The future of GenAI training: prompts or outcomes?
Continuous training and upskilling should always be a priority, especially around emerging technologies such as AI. But Graham Glass, founder and CEO of Cypher Learning, urges some caution in terms of training everyone on certain aspects of the technology, such as prompt engineering.
“There’s a bit of a knee-jerk reaction from companies who think everyone needs to get specific prompt training when that isn’t really the case,” Glass argues. “While it’ll be a big part of some jobs – for those who need to get under the hood and work directly with the AI – your average worker won’t need to do that.”
Glass expects that by 2025, the need for users to learn complex prompt design or prompt engineering will “largely disappear” as AI technologies become more deeply embedded into everyday applications.
Peter van der Putten, director of the AI lab at Pega, says employees in an enterprise context won’t just use chatbot-style interfaces. In many cases, GenAI will be embedded into tools, processes and workflows, with prompts hidden for end users.
“It will be more important to train employees on general GenAI principles: for instance, the fact that the output can be hallucinating or biased,” he says, adding that generally, teams should also avoid sharing sensitive information materials with GenAI. Instead, organisations should focus their training on how GenAI is being used by existing tools and systems.
Joshua Wöhle is CEO and co-founder of AI skills platform Mindstone. He thinks most organisations would benefit from an outcomes-based approach. In his company’s AI training programme, only one of nine hours is spent on prompt engineering, with the rest spent on discussing use cases.
“We’ve found that once people understand how AI can help them in their day-to-day, the tech stuff just clicks,” Wöhle says. “It’s about making AI relevant to what they’re already doing.”

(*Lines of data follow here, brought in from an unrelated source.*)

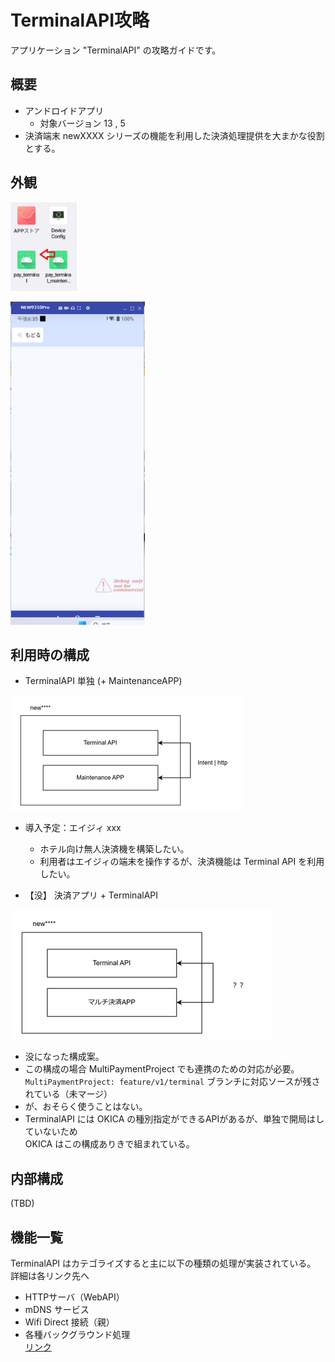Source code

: # TerminalAPI攻略

アプリケーション "TerminalAPI" の攻略ガイドです。

## 概要
- アンドロイドアプリ
  - 対象バージョン 13 , 5
- 決済端末 newXXXX シリーズの機能を利用した決済処理提供を大まかな役割とする。

## 外観

![アイコン](./img/outlook-1.png)

![起動後](./img/outlook-2.png)

## 利用時の構成

- TerminalAPI 単独 (+ MaintenanceAPP)

![構成](./img/structure-1.png)


  - 導入予定：エイジィ xxx  
    - ホテル向け無人決済機を構築したい。  
    - 利用者はエイジィの端末を操作するが、決済機能は Terminal API を利用したい。


- 【没】 決済アプリ + TerminalAPI
  
![構成２](./img/structure-2.png)

  - 没になった構成案。
  - この構成の場合 MultiPaymentProject でも連携のための対応が必要。  
     `MultiPaymentProject: feature/v1/terminal` ブランチに対応ソースが残されている（未マージ）
  - が、おそらく使うことはない。
  - TerminalAPI には OKICA の種別指定ができるAPIがあるが、単独で開局はしていないため  
    OKICA はこの構成ありきで組まれている。


## 内部構成


(TBD)  


## 機能一覧

TerminalAPI はカテゴライズすると主に以下の種類の処理が実装されている。  
詳細は各リンク先へ

- HTTPサーバ（WebAPI）
- mDNS サービス
- Wifi Direct 接続（親）
- 各種バックグラウンド処理  
  [リンク](./terminal-api-4-background.md)
　　
　　
　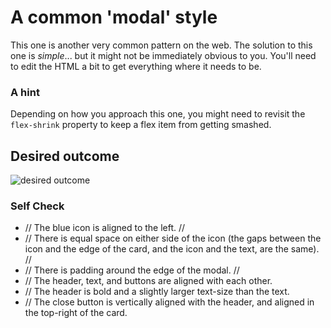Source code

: # A common 'modal' style
This one is another very common pattern on the web. The solution to this one is _simple_... but it might not be immediately obvious to you. You'll need to edit the HTML a bit to get everything where it needs to be.

### A hint
Depending on how you approach this one, you might need to revisit the `flex-shrink` property to keep a flex item from getting smashed.

## Desired outcome

![desired outcome](./desired-outcome.png)

### Self Check

- // The blue icon is aligned to the left. //
- // There is equal space on either side of the icon (the gaps between the icon and the edge of the card, and the icon and the text, are the same). //
- // There is padding around the edge of the modal. //
- // The header, text, and buttons are aligned with each other.
- // The header is bold and a slightly larger text-size than the text.
- // The close button is vertically aligned with the header, and aligned in the top-right of the card.
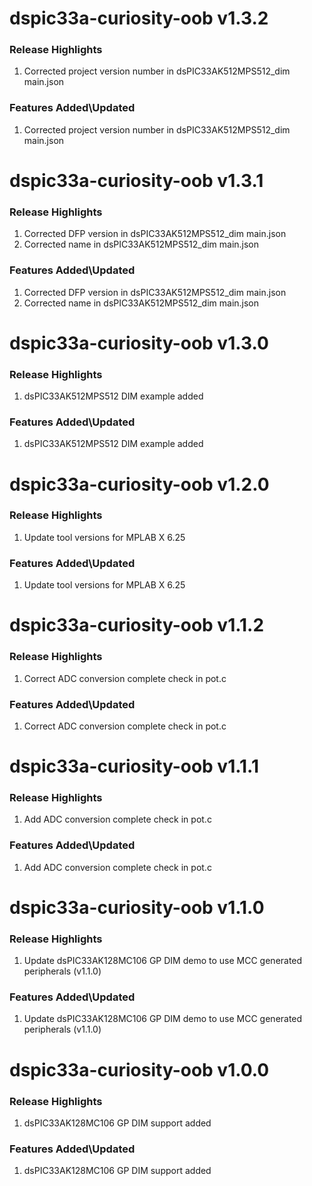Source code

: # dspic33a-curiosity-oob v1.3.2
### Release Highlights
1. Corrected project version number in dsPIC33AK512MPS512_dim main.json

### Features Added\Updated
1. Corrected project version number in dsPIC33AK512MPS512_dim main.json

# dspic33a-curiosity-oob v1.3.1
### Release Highlights
1. Corrected DFP version in dsPIC33AK512MPS512_dim main.json
2. Corrected name in dsPIC33AK512MPS512_dim main.json

### Features Added\Updated
1. Corrected DFP version in dsPIC33AK512MPS512_dim main.json
2. Corrected name in dsPIC33AK512MPS512_dim main.json

# dspic33a-curiosity-oob v1.3.0
### Release Highlights
1. dsPIC33AK512MPS512 DIM example added

### Features Added\Updated
1. dsPIC33AK512MPS512 DIM example added

# dspic33a-curiosity-oob v1.2.0
### Release Highlights
1. Update tool versions for MPLAB X 6.25

### Features Added\Updated
1. Update tool versions for MPLAB X 6.25

# dspic33a-curiosity-oob v1.1.2
### Release Highlights
1. Correct ADC conversion complete check in pot.c

### Features Added\Updated
1. Correct ADC conversion complete check in pot.c

# dspic33a-curiosity-oob v1.1.1
### Release Highlights
1. Add ADC conversion complete check in pot.c

### Features Added\Updated
1. Add ADC conversion complete check in pot.c

# dspic33a-curiosity-oob v1.1.0
### Release Highlights
1. Update dsPIC33AK128MC106 GP DIM demo to use MCC generated peripherals (v1.1.0)

### Features Added\Updated
1. Update dsPIC33AK128MC106 GP DIM demo to use MCC generated peripherals (v1.1.0)

# dspic33a-curiosity-oob v1.0.0
### Release Highlights
1. dsPIC33AK128MC106 GP DIM support added

### Features Added\Updated
1. dsPIC33AK128MC106 GP DIM support added



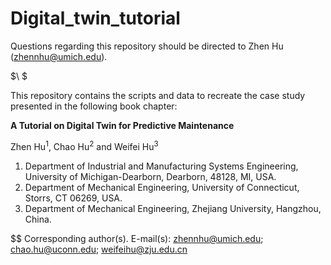 # Digital_twin_tutorial

Questions regarding this repository should be directed to Zhen Hu (zhennhu@umich.edu).

$\ $

This repository contains the scripts and data to recreate the case study presented in the following book chapter:

**A Tutorial on Digital Twin for Predictive Maintenance**
  
Zhen Hu<sup>1</sup>, Chao Hu<sup>2</sup> and Weifei Hu<sup>3</sup>

1. Department of Industrial and Manufacturing Systems Engineering, University of Michigan-Dearborn, Dearborn, 48128, MI, USA.
2. Department of Mechanical Engineering, University of Connecticut, Storrs, CT 06269, USA.
3. Department of Mechanical Engineering, Zhejiang University, Hangzhou, China.

$\$ Corresponding author(s). E-mail(s): zhennhu@umich.edu; chao.hu@uconn.edu; weifeihu@zju.edu.cn
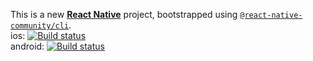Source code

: This is a new [**React Native**](https://reactnative.dev) project, bootstrapped using [`@react-native-community/cli`](https://github.com/react-native-community/cli).\
ios: [![Build status](https://build.appcenter.ms/v0.1/apps/73ae5f23-e900-4199-928b-e79b01abd448/branches/development/badge)](https://appcenter.ms)\
android: [![Build status](https://build.appcenter.ms/v0.1/apps/3a5e3602-8f3f-4679-9241-71ef03d1489d/branches/development/badge)](https://appcenter.ms)
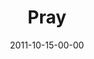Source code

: ---
layout: message
category: message
series: "The Strong Challenge"
title: "Pray"
date: 2011-10-15-00-00
message_id: 696
---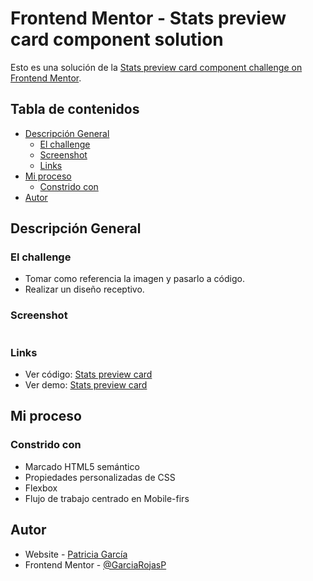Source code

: # Frontend Mentor - Stats preview card component solution

Esto es una solución de la [Stats preview card component challenge on Frontend Mentor](https://www.frontendmentor.io/challenges/stats-preview-card-component-8JqbgoU62).

## Tabla de contenidos

- [Descripción General](#descripción-general)
  - [El challenge](#el-challenge)
  - [Screenshot](#screenshot)
  - [Links](#links)
- [Mi proceso](#my-proceso)
  - [Constrido con](#constrido-con)
- [Autor](#autor)

## Descripción General

### El challenge

- Tomar como referencia la imagen y pasarlo a código.
- Realizar un diseño receptivo.

### Screenshot

![]()

### Links

- Ver código: [Stats preview card]()
- Ver demo: [Stats preview card]()

## Mi proceso

### Constrido con

- Marcado HTML5 semántico
- Propiedades personalizadas de CSS
- Flexbox
- Flujo de trabajo centrado en Mobile-firs

## Autor

- Website - [Patricia García](https://patricia-garcia.vercel.app/)
- Frontend Mentor - [@GarciaRojasP](https://www.frontendmentor.io/profile/GarciaRojasP)
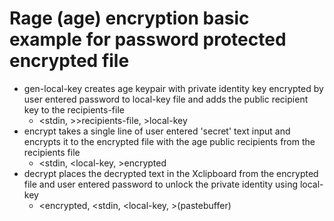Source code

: # Rage (age) encryption basic example for password protected encrypted file  

- gen-local-key creates age keypair with private identity key encrypted by user entered password to local-key file and adds the public recipient key to the recipients-file
  - <stdin, >>recipients-file, >local-key
- encrypt takes a single line of user entered 'secret' text input and encrypts it to the encrypted file with the age public recipients from the recipients file
  - <stdin, <local-key, >encrypted
- decrypt places the decrypted text in the Xclipboard from the encrypted file and user entered password to unlock the private identity using local-key
  - <encrypted, <stdin, <local-key, >(pastebuffer)
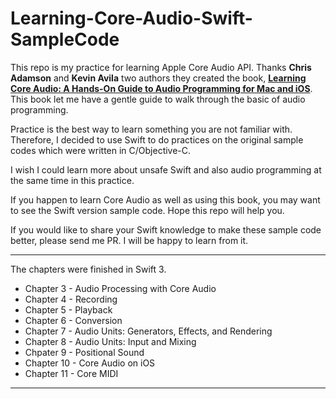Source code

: # Learning-Core-Audio-Swift-SampleCode

This repo is my practice for learning Apple Core Audio API. Thanks **Chris Adamson** and **Kevin Avila** two authors they created the book, **[Learning Core Audio: A Hands-On Guide to Audio Programming for Mac and iOS](https://www.amazon.com/Learning-Core-Audio-Hands-Programming/dp/0321636848)**. This book let me have a gentle guide to walk through the basic of audio programming. 

Practice is the best way to learn something you are not familiar with. Therefore, I decided to use Swift to do practices on the original sample codes which were written in C/Objective-C.

I wish I could learn more about unsafe Swift and also audio programming at the same time in this practice. 

If you happen to learn Core Audio as well as using this book, you may want to see the Swift version sample code. Hope this repo will help you.

If you would like to share your Swift knowledge to make these sample code better, please send me PR. I will be happy to learn from it.  
 
---

The chapters were finished in Swift 3.

* Chapter 3 - Audio Processing with Core Audio
* Chapter 4 - Recording
* Chapter 5 - Playback
* Chapter 6 - Conversion
* Chapter 7 - Audio Units: Generators, Effects, and Rendering
* Chapter 8 - Audio Units: Input and Mixing
* Chpater 9 - Positional Sound
* Chapter 10 - Core Audio on iOS
* Chapter 11 - Core MIDI

---
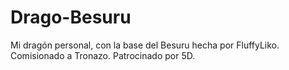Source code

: # Drago-Besuru
Mi dragón personal, con la base del Besuru hecha por FluffyLiko. Comisionado a Tronazo. Patrocinado por 5D.
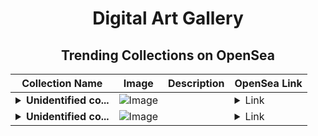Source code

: <div align="center">

# Digital Art Gallery

## Trending Collections on OpenSea

| Collection Name                       | Image                                                                                     | Description                       | OpenSea Link                                                                                          |
|---------------------------------------|-------------------------------------------------------------------------------------------|-----------------------------------|--------------------------------------------------------------------------------------------------------|
| **<details><summary>Unidentified co...</summary>Unidentified contract 1fa51560-b795-44ae-a826-af0cbebe9e02</details>** | ![Image](https://i.seadn.io/s/raw/files/01e1d28615598d831ead8e4b940f1658.gif?w=500&auto=format?w=200&auto=format) |  | <details><summary>Link</summary>[Unidentified contract 1fa51560-b795-44ae-a826-af0cbebe9e02](https://opensea.io/collection/unidentified-contract-1fa51560-b795-44ae-a826-af0c)</details> |
| **<details><summary>Unidentified co...</summary>Unidentified contract 6e26ed77-84a6-4d79-98f5-8d7efb381d49</details>** | ![Image](https://i.seadn.io/s/raw/files/cb98c9dc3392fe4df5efc8ed1f0fa6b1.gif?w=500&auto=format?w=200&auto=format) |  | <details><summary>Link</summary>[Unidentified contract 6e26ed77-84a6-4d79-98f5-8d7efb381d49](https://opensea.io/collection/unidentified-contract-6e26ed77-84a6-4d79-98f5-8d7e)</details> |

</div>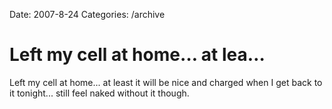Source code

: Date: 2007-8-24
Categories: /archive

# Left my cell at home… at lea…

Left my cell at home... at least it will be nice and charged when I get back to it tonight... still feel naked without it though.
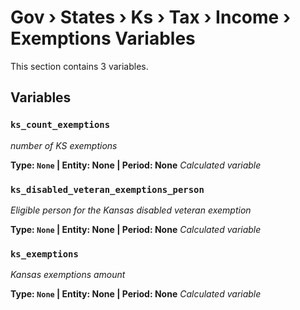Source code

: # Gov › States › Ks › Tax › Income › Exemptions Variables

This section contains 3 variables.

## Variables

### `ks_count_exemptions`
*number of KS exemptions*

**Type: `None` | Entity: None | Period: None**
*Calculated variable*

### `ks_disabled_veteran_exemptions_person`
*Eligible person for the Kansas disabled veteran exemption*

**Type: `None` | Entity: None | Period: None**
*Calculated variable*

### `ks_exemptions`
*Kansas exemptions amount*

**Type: `None` | Entity: None | Period: None**
*Calculated variable*
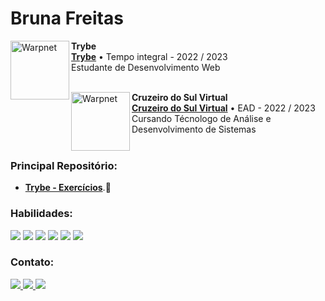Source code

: # Bruna Freitas

[<img align="left" height="94px" width="94px" alt="Warpnet" src="https://blog.betrybe.com/wp-content/uploads/2021/11/51808343.png"/>](https://www.betrybe.com/)

**Trybe** \
[**Trybe**](https://www.betrybe.com/) • Tempo integral - 2022 / 2023\
Estudante de Desenvolvimento Web \
<br/>

[<img align="left" height="94px" width="94px" alt="Warpnet" src="https://yt3.ggpht.com/ytc/AMLnZu-8pSsHkI63Vb4KR0eFM6YbF7oOtZ_u2CQMj0VJFQ=s900-c-k-c0x00ffffff-no-rj"/>](https://www.betrybe.com/)

**Cruzeiro do Sul Virtual** \
[**Cruzeiro do Sul Virtual**](https://www.cruzeirodosulvirtual.com.br/graduacao/analise-e-desenvolvimento-de-sistemas/) • EAD - 2022 / 2023 \
Cursando Técnologo de Análise e Desenvolvimento de Sistemas \
<br/>

### Principal Repositório:
- [**Trybe - Exercícios**](https://github.com/brunaCFreitas/trybe-exercices).:green_heart:

### Habilidades:

<div>
  <img src="https://img.shields.io/badge/HTML5-E34F26?style=for-the-badge&logo=html5&logoColor=white" />
  <img src="https://img.shields.io/badge/CSS3-1572B6?style=for-the-badge&logo=css3&logoColor=white" />
  <img src="https://img.shields.io/badge/JavaScript-323330?style=for-the-badge&logo=javascript&logoColor=F7DF1E" />
  <img src="https://img.shields.io/badge/React-20232A?style=for-the-badge&logo=react&logoColor=61DAFB" />
  <img src="https://img.shields.io/badge/Redux-593D88?style=for-the-badge&logo=redux&logoColor=white" />
  <img src="https://img.shields.io/badge/Jest-323330?style=for-the-badge&logo=Jest&logoColor=white" />
</div>

### Contato:

<div>
  <a href="https://www.linkedin.com/in/brucfreitas/" target="_blank" >
    <img src="https://img.shields.io/badge/LinkedIn-0077B5?style=for-the-badge&logo=linkedin&logoColor=white" />
  </a>
   <a href="https://wa.me/5532998100238" >
    <img src="https://img.shields.io/badge/WhatsApp-25D366?style=for-the-badge&logo=whatsapp&logoColor=white" />
  </a>
   </a>
   <a href="mailto:bruna_c_freitas@hotmail.com" >
    <img src="https://img.shields.io/badge/Microsoft_Outlook-0078D4?style=for-the-badge&logo=microsoft-outlook&logoColor=white" />
  </a>
</div>
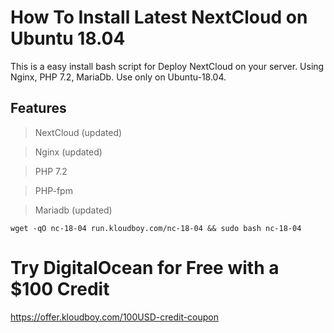 # How To Install Latest NextCloud on Ubuntu 18.04

This is a easy install bash script for Deploy NextCloud on your server. Using Nginx, PHP 7.2, MariaDb.
Use only on Ubuntu-18.04.

## Features

>NextCloud (updated)

> Nginx (updated)

> PHP 7.2

> PHP-fpm

> Mariadb (updated)

`wget -qO nc-18-04 run.kloudboy.com/nc-18-04 && sudo bash nc-18-04`

# Try DigitalOcean for Free with a $100 Credit

https://offer.kloudboy.com/100USD-credit-coupon
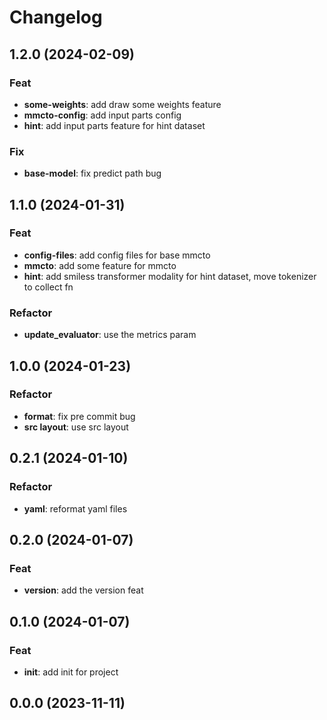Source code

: # Changelog

## 1.2.0 (2024-02-09)

### Feat

- **some-weights**: add draw some weights feature
- **mmcto-config**: add input parts config
- **hint**: add input parts feature for hint dataset

### Fix

- **base-model**: fix predict path bug

## 1.1.0 (2024-01-31)

### Feat

- **config-files**: add config files for base mmcto
- **mmcto**: add some feature for mmcto
- **hint**: add smiless transformer modality for hint dataset, move tokenizer to collect fn

### Refactor

- **update_evaluator**: use the metrics param

## 1.0.0 (2024-01-23)

### Refactor

- **format**: fix pre commit bug
- **src layout**: use src layout

## 0.2.1 (2024-01-10)

### Refactor

- **yaml**: reformat yaml files

## 0.2.0 (2024-01-07)

### Feat

- **version**: add the version feat

## 0.1.0 (2024-01-07)

### Feat

- **init**: add init for project

## 0.0.0 (2023-11-11)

He advises businesses should examine where the AI skills gaps are and set some clear goals. They could make learning about AI part of the workday, rather than an extracurricular activity. And it’s helpful to mix up the styles of learning – sometimes individual and sometimes in a group.
Organisations can monitor the success of this outcomes-based approach to training by examining team KPIs. Are sales going up? Are IT teams sorting out issues faster?
Views on precisely how to train the workforce on GenAI might differ, but the experts agree that it’s a worthwhile endeavour to demystify the tooling and ensure staff make the most of the rapidly developing technology.